Right, I said, now with the bracelet on one wrist, use the other hand to hold the first set of coloured bands between your first finger and thumb and name to yourself and God someone whom you love and whom you hold on your heart; and then continue around the bracelet naming someone different until you have named them all. You might need to travel around the bracelet more than once! It’s as simple as that.
What we are doing here is both simple and quite profound. We name these people whom we love before God in prayer; but these are people who are always on our hearts, we are just bringing them into conscious mind when we pray in this way. So wearing our loom band reminds us when we are not consciously praying, that these people are always on our hearts and because God knows the secrets of our hearts, in reality we are always praying for these people whether we are consciously aware of it or not.
There is more. There are certainly, known to us and not known, people out there who carry us on their hearts. They may or they may not pray for us with loom bands, but because they carry us on their hearts, they are in fact always praying for us and God will hear their prayer. My loom band reminds me that I am never alone: I am always being prayed for by someone.
There is more. There were sixteen of us in church that morning: not a large number. But we were each of us connected in prayer with a large number of other people in a network not unlike a spider’s web, and each spider’s web would have interconnections with other ‘spiders webs’. In reality the whole world is held by a series of interconnecting webs of prayer of which each of us is inevitably a part, whether we are aware of it or not. And the whole thing is upheld by the prayer of God who of course holds everyone in His/Her heart.
The loom band bracelet symbolises all this and can remind us of it.

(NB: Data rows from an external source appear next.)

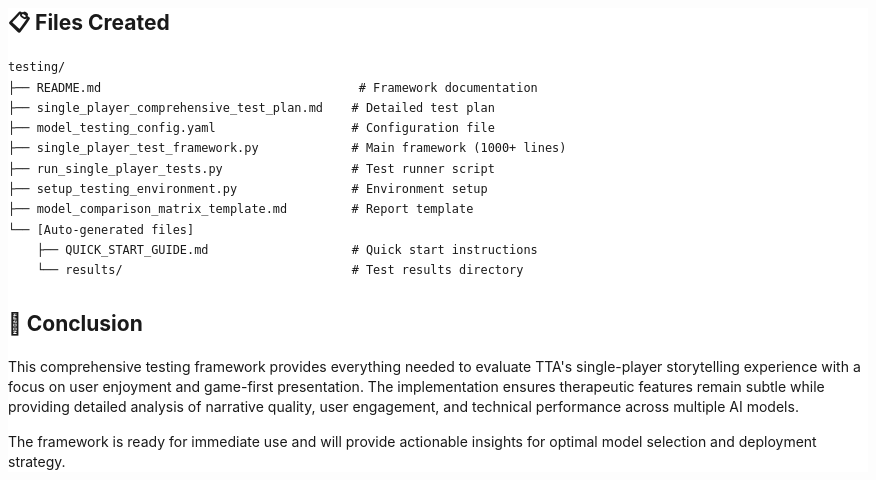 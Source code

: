 ## 📋 Files Created

```
testing/
├── README.md                                    # Framework documentation
├── single_player_comprehensive_test_plan.md    # Detailed test plan
├── model_testing_config.yaml                   # Configuration file
├── single_player_test_framework.py             # Main framework (1000+ lines)
├── run_single_player_tests.py                  # Test runner script
├── setup_testing_environment.py                # Environment setup
├── model_comparison_matrix_template.md         # Report template
└── [Auto-generated files]
    ├── QUICK_START_GUIDE.md                    # Quick start instructions
    └── results/                                # Test results directory
```

## 🎯 Conclusion

This comprehensive testing framework provides everything needed to evaluate TTA's single-player storytelling experience with a focus on user enjoyment and game-first presentation. The implementation ensures therapeutic features remain subtle while providing detailed analysis of narrative quality, user engagement, and technical performance across multiple AI models.

The framework is ready for immediate use and will provide actionable insights for optimal model selection and deployment strategy.
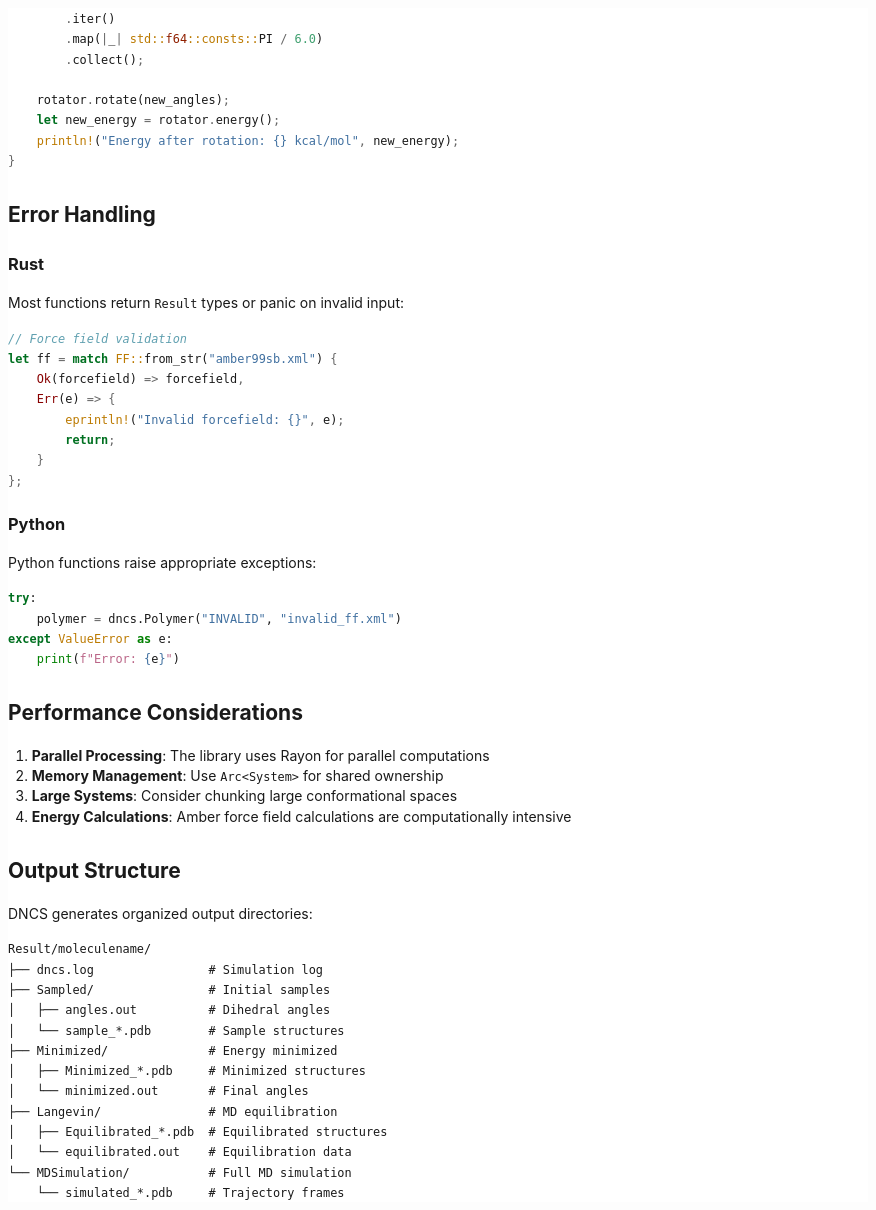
 ```rust
        .iter()
        .map(|_| std::f64::consts::PI / 6.0)
        .collect();
    
    rotator.rotate(new_angles);
    let new_energy = rotator.energy();
    println!("Energy after rotation: {} kcal/mol", new_energy);
}
```

## Error Handling

### Rust

Most functions return `Result` types or panic on invalid input:

```rust
// Force field validation
let ff = match FF::from_str("amber99sb.xml") {
    Ok(forcefield) => forcefield,
    Err(e) => {
        eprintln!("Invalid forcefield: {}", e);
        return;
    }
};
```

### Python

Python functions raise appropriate exceptions:

```python
try:
    polymer = dncs.Polymer("INVALID", "invalid_ff.xml")
except ValueError as e:
    print(f"Error: {e}")
```

## Performance Considerations

1. **Parallel Processing**: The library uses Rayon for parallel computations
2. **Memory Management**: Use `Arc<System>` for shared ownership
3. **Large Systems**: Consider chunking large conformational spaces
4. **Energy Calculations**: Amber force field calculations are computationally intensive

## Output Structure

DNCS generates organized output directories:

```
Result/moleculename/
├── dncs.log                # Simulation log
├── Sampled/                # Initial samples
│   ├── angles.out          # Dihedral angles
│   └── sample_*.pdb        # Sample structures
├── Minimized/              # Energy minimized
│   ├── Minimized_*.pdb     # Minimized structures
│   └── minimized.out       # Final angles
├── Langevin/               # MD equilibration
│   ├── Equilibrated_*.pdb  # Equilibrated structures
│   └── equilibrated.out    # Equilibration data
└── MDSimulation/           # Full MD simulation
    └── simulated_*.pdb     # Trajectory frames
```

At the end of the service, before the blessing, I told the congregation the third reason for making the bracelets. If you wear your bracelet someone, sometime is bound to ask you why you are doing so. And you can explain to them why you do. In a small, but not insignificant way, you will be engaged in what the church rather pompously calls ‘mission and evangelism’. Many of us feel awkward and shy about ‘mission and evangelism’ but this is a painless and natural way of doing it if the opportunity arises and possibly the more effective for that.